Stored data
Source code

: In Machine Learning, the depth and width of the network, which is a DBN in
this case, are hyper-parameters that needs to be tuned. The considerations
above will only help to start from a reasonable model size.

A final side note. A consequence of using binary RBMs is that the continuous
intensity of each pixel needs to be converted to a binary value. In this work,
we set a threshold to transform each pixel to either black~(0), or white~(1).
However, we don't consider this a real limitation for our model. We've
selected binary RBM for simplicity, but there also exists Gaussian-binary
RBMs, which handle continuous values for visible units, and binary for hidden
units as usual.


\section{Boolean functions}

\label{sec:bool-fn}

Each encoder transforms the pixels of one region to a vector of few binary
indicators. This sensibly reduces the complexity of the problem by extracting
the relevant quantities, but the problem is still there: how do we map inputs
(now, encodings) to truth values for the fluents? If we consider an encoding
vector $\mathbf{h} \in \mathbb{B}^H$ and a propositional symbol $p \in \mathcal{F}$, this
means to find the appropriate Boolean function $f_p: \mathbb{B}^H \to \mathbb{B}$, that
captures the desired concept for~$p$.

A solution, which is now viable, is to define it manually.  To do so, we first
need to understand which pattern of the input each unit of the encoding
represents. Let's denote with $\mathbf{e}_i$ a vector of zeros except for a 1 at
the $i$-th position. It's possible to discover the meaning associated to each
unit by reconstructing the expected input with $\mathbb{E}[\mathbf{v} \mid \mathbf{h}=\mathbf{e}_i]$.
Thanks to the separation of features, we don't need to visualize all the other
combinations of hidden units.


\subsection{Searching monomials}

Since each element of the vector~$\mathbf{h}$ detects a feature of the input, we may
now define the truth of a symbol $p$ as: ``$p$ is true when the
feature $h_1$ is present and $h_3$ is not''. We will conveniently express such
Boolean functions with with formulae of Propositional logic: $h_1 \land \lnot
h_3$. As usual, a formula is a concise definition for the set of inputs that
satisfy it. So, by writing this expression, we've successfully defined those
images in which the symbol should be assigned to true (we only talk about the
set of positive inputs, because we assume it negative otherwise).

__TASK OBJECTIVE__. Would you set down every entry again, exactly?

__OUTPUT FOR THIS TASK__.
Source code

: In Machine Learning, the depth and width of the network, which is a DBN in
this case, are hyper-parameters that needs to be tuned. The considerations
above will only help to start from a reasonable model size.

A final side note. A consequence of using binary RBMs is that the continuous
intensity of each pixel needs to be converted to a binary value. In this work,
we set a threshold to transform each pixel to either black~(0), or white~(1).
However, we don't consider this a real limitation for our model. We've
selected binary RBM for simplicity, but there also exists Gaussian-binary
RBMs, which handle continuous values for visible units, and binary for hidden
units as usual.


\section{Boolean functions}

\label{sec:bool-fn}

Each encoder transforms the pixels of one region to a vector of few binary
indicators. This sensibly reduces the complexity of the problem by extracting
the relevant quantities, but the problem is still there: how do we map inputs
(now, encodings) to truth values for the fluents? If we consider an encoding
vector $\mathbf{h} \in \mathbb{B}^H$ and a propositional symbol $p \in \mathcal{F}$, this
means to find the appropriate Boolean function $f_p: \mathbb{B}^H \to \mathbb{B}$, that
captures the desired concept for~$p$.

A solution, which is now viable, is to define it manually.  To do so, we first
need to understand which pattern of the input each unit of the encoding
represents. Let's denote with $\mathbf{e}_i$ a vector of zeros except for a 1 at
the $i$-th position. It's possible to discover the meaning associated to each
unit by reconstructing the expected input with $\mathbb{E}[\mathbf{v} \mid \mathbf{h}=\mathbf{e}_i]$.
Thanks to the separation of features, we don't need to visualize all the other
combinations of hidden units.


\subsection{Searching monomials}

Since each element of the vector~$\mathbf{h}$ detects a feature of the input, we may
now define the truth of a symbol $p$ as: ``$p$ is true when the
feature $h_1$ is present and $h_3$ is not''. We will conveniently express such
Boolean functions with with formulae of Propositional logic: $h_1 \land \lnot
h_3$. As usual, a formula is a concise definition for the set of inputs that
satisfy it. So, by writing this expression, we've successfully defined those
images in which the symbol should be assigned to true (we only talk about the
set of positive inputs, because we assume it negative otherwise).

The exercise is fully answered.